> **Data excerpts**:
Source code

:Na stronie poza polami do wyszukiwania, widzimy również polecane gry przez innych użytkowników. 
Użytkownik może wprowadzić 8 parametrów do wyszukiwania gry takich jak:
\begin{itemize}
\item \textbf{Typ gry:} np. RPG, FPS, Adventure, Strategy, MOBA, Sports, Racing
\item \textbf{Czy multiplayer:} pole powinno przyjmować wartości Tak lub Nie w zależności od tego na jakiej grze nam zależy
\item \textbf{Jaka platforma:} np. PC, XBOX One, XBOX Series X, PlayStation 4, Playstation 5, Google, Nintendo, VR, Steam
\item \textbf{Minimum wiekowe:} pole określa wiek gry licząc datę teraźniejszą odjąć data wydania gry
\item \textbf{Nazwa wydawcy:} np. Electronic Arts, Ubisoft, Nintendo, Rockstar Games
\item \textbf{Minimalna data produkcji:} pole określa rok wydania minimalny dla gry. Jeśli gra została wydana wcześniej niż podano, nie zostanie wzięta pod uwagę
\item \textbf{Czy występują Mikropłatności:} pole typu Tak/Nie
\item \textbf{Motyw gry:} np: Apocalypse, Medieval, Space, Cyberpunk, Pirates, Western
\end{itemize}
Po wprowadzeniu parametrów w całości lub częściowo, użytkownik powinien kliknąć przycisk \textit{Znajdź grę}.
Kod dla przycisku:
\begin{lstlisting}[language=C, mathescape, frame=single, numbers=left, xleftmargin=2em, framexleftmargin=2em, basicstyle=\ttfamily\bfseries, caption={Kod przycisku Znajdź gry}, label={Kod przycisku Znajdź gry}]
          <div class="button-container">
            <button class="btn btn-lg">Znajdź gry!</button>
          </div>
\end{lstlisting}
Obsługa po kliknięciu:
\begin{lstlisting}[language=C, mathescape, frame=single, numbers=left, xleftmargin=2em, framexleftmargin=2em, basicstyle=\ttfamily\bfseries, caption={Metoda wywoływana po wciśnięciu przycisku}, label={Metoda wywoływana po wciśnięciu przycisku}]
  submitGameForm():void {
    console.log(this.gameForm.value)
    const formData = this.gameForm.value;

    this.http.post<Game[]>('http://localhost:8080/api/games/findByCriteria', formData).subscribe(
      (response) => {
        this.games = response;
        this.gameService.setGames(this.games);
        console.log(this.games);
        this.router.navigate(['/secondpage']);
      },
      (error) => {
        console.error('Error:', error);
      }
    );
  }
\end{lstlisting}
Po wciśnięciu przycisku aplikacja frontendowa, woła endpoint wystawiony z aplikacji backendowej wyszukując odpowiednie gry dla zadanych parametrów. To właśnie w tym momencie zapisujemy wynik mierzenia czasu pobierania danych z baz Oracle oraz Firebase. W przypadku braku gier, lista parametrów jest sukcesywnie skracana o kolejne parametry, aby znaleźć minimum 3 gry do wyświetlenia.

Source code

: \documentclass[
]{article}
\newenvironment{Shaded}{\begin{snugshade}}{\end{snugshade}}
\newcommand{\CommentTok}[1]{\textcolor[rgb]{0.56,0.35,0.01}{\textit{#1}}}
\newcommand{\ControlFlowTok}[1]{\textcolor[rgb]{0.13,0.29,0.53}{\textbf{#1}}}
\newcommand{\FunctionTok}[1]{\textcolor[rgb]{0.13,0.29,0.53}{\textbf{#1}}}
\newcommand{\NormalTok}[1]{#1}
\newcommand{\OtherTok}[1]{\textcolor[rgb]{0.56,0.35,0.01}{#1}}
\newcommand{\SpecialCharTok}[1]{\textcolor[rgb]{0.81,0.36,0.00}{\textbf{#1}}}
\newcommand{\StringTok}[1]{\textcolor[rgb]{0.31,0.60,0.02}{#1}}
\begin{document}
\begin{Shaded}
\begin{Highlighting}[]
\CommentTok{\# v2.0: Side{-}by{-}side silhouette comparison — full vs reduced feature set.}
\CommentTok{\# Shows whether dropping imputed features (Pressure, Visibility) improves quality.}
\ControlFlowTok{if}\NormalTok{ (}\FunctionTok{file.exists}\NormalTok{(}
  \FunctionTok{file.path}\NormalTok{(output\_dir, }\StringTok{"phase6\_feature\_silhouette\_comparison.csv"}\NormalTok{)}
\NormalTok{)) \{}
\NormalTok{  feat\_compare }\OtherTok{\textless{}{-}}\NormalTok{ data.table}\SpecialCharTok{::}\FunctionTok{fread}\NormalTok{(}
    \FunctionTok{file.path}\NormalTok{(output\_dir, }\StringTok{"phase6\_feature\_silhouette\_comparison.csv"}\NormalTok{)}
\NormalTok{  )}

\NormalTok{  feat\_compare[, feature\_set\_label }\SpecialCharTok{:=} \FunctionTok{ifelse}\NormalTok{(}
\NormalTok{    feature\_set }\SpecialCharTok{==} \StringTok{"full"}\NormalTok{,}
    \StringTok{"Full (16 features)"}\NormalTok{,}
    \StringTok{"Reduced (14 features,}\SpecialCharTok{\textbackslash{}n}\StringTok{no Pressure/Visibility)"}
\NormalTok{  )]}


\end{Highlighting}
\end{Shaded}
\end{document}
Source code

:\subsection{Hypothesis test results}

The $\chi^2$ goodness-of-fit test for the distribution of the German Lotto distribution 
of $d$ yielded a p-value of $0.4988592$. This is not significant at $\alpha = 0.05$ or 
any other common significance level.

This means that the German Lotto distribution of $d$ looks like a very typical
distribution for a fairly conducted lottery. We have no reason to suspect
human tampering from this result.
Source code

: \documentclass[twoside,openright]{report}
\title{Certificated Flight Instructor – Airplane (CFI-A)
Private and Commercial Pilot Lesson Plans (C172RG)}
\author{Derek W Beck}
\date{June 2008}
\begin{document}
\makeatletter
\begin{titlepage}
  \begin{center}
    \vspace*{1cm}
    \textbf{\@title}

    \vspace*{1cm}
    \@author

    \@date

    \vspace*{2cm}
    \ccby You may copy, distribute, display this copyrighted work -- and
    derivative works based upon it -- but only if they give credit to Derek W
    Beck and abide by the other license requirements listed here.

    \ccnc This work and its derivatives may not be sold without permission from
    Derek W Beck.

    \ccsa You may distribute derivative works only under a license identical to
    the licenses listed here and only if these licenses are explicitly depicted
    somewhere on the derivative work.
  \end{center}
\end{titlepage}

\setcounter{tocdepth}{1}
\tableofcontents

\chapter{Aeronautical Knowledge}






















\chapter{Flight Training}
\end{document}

> **Aim of the exercise**: Please output the listing above exactly, every line included.

> **Answer section**:
Source code

:Na stronie poza polami do wyszukiwania, widzimy również polecane gry przez innych użytkowników. 
Użytkownik może wprowadzić 8 parametrów do wyszukiwania gry takich jak:
\begin{itemize}
\item \textbf{Typ gry:} np. RPG, FPS, Adventure, Strategy, MOBA, Sports, Racing
\item \textbf{Czy multiplayer:} pole powinno przyjmować wartości Tak lub Nie w zależności od tego na jakiej grze nam zależy
\item \textbf{Jaka platforma:} np. PC, XBOX One, XBOX Series X, PlayStation 4, Playstation 5, Google, Nintendo, VR, Steam
\item \textbf{Minimum wiekowe:} pole określa wiek gry licząc datę teraźniejszą odjąć data wydania gry
\item \textbf{Nazwa wydawcy:} np. Electronic Arts, Ubisoft, Nintendo, Rockstar Games
\item \textbf{Minimalna data produkcji:} pole określa rok wydania minimalny dla gry. Jeśli gra została wydana wcześniej niż podano, nie zostanie wzięta pod uwagę
\item \textbf{Czy występują Mikropłatności:} pole typu Tak/Nie
\item \textbf{Motyw gry:} np: Apocalypse, Medieval, Space, Cyberpunk, Pirates, Western
\end{itemize}
Po wprowadzeniu parametrów w całości lub częściowo, użytkownik powinien kliknąć przycisk \textit{Znajdź grę}.
Kod dla przycisku:
\begin{lstlisting}[language=C, mathescape, frame=single, numbers=left, xleftmargin=2em, framexleftmargin=2em, basicstyle=\ttfamily\bfseries, caption={Kod przycisku Znajdź gry}, label={Kod przycisku Znajdź gry}]
          <div class="button-container">
            <button class="btn btn-lg">Znajdź gry!</button>
          </div>
\end{lstlisting}
Obsługa po kliknięciu:
\begin{lstlisting}[language=C, mathescape, frame=single, numbers=left, xleftmargin=2em, framexleftmargin=2em, basicstyle=\ttfamily\bfseries, caption={Metoda wywoływana po wciśnięciu przycisku}, label={Metoda wywoływana po wciśnięciu przycisku}]
  submitGameForm():void {
    console.log(this.gameForm.value)
    const formData = this.gameForm.value;

    this.http.post<Game[]>('http://localhost:8080/api/games/findByCriteria', formData).subscribe(
      (response) => {
        this.games = response;
        this.gameService.setGames(this.games);
        console.log(this.games);
        this.router.navigate(['/secondpage']);
      },
      (error) => {
        console.error('Error:', error);
      }
    );
  }
\end{lstlisting}
Po wciśnięciu przycisku aplikacja frontendowa, woła endpoint wystawiony z aplikacji backendowej wyszukując odpowiednie gry dla zadanych parametrów. To właśnie w tym momencie zapisujemy wynik mierzenia czasu pobierania danych z baz Oracle oraz Firebase. W przypadku braku gier, lista parametrów jest sukcesywnie skracana o kolejne parametry, aby znaleźć minimum 3 gry do wyświetlenia.

Source code

: \documentclass[
]{article}
\newenvironment{Shaded}{\begin{snugshade}}{\end{snugshade}}
\newcommand{\CommentTok}[1]{\textcolor[rgb]{0.56,0.35,0.01}{\textit{#1}}}
\newcommand{\ControlFlowTok}[1]{\textcolor[rgb]{0.13,0.29,0.53}{\textbf{#1}}}
\newcommand{\FunctionTok}[1]{\textcolor[rgb]{0.13,0.29,0.53}{\textbf{#1}}}
\newcommand{\NormalTok}[1]{#1}
\newcommand{\OtherTok}[1]{\textcolor[rgb]{0.56,0.35,0.01}{#1}}
\newcommand{\SpecialCharTok}[1]{\textcolor[rgb]{0.81,0.36,0.00}{\textbf{#1}}}
\newcommand{\StringTok}[1]{\textcolor[rgb]{0.31,0.60,0.02}{#1}}
\begin{document}
\begin{Shaded}
\begin{Highlighting}[]
\CommentTok{\# v2.0: Side{-}by{-}side silhouette comparison — full vs reduced feature set.}
\CommentTok{\# Shows whether dropping imputed features (Pressure, Visibility) improves quality.}
\ControlFlowTok{if}\NormalTok{ (}\FunctionTok{file.exists}\NormalTok{(}
  \FunctionTok{file.path}\NormalTok{(output\_dir, }\StringTok{"phase6\_feature\_silhouette\_comparison.csv"}\NormalTok{)}
\NormalTok{)) \{}
\NormalTok{  feat\_compare }\OtherTok{\textless{}{-}}\NormalTok{ data.table}\SpecialCharTok{::}\FunctionTok{fread}\NormalTok{(}
    \FunctionTok{file.path}\NormalTok{(output\_dir, }\StringTok{"phase6\_feature\_silhouette\_comparison.csv"}\NormalTok{)}
\NormalTok{  )}

\NormalTok{  feat\_compare[, feature\_set\_label }\SpecialCharTok{:=} \FunctionTok{ifelse}\NormalTok{(}
\NormalTok{    feature\_set }\SpecialCharTok{==} \StringTok{"full"}\NormalTok{,}
    \StringTok{"Full (16 features)"}\NormalTok{,}
    \StringTok{"Reduced (14 features,}\SpecialCharTok{\textbackslash{}n}\StringTok{no Pressure/Visibility)"}
\NormalTok{  )]}


\end{Highlighting}
\end{Shaded}
\end{document}
Source code

:\subsection{Hypothesis test results}

The $\chi^2$ goodness-of-fit test for the distribution of the German Lotto distribution 
of $d$ yielded a p-value of $0.4988592$. This is not significant at $\alpha = 0.05$ or 
any other common significance level.

This means that the German Lotto distribution of $d$ looks like a very typical
distribution for a fairly conducted lottery. We have no reason to suspect
human tampering from this result.
Source code

: \documentclass[twoside,openright]{report}
\title{Certificated Flight Instructor – Airplane (CFI-A)
Private and Commercial Pilot Lesson Plans (C172RG)}
\author{Derek W Beck}
\date{June 2008}
\begin{document}
\makeatletter
\begin{titlepage}
  \begin{center}
    \vspace*{1cm}
    \textbf{\@title}

    \vspace*{1cm}
    \@author

    \@date

    \vspace*{2cm}
    \ccby You may copy, distribute, display this copyrighted work -- and
    derivative works based upon it -- but only if they give credit to Derek W
    Beck and abide by the other license requirements listed here.

    \ccnc This work and its derivatives may not be sold without permission from
    Derek W Beck.

    \ccsa You may distribute derivative works only under a license identical to
    the licenses listed here and only if these licenses are explicitly depicted
    somewhere on the derivative work.
  \end{center}
\end{titlepage}

\setcounter{tocdepth}{1}
\tableofcontents

\chapter{Aeronautical Knowledge}






















\chapter{Flight Training}
\end{document}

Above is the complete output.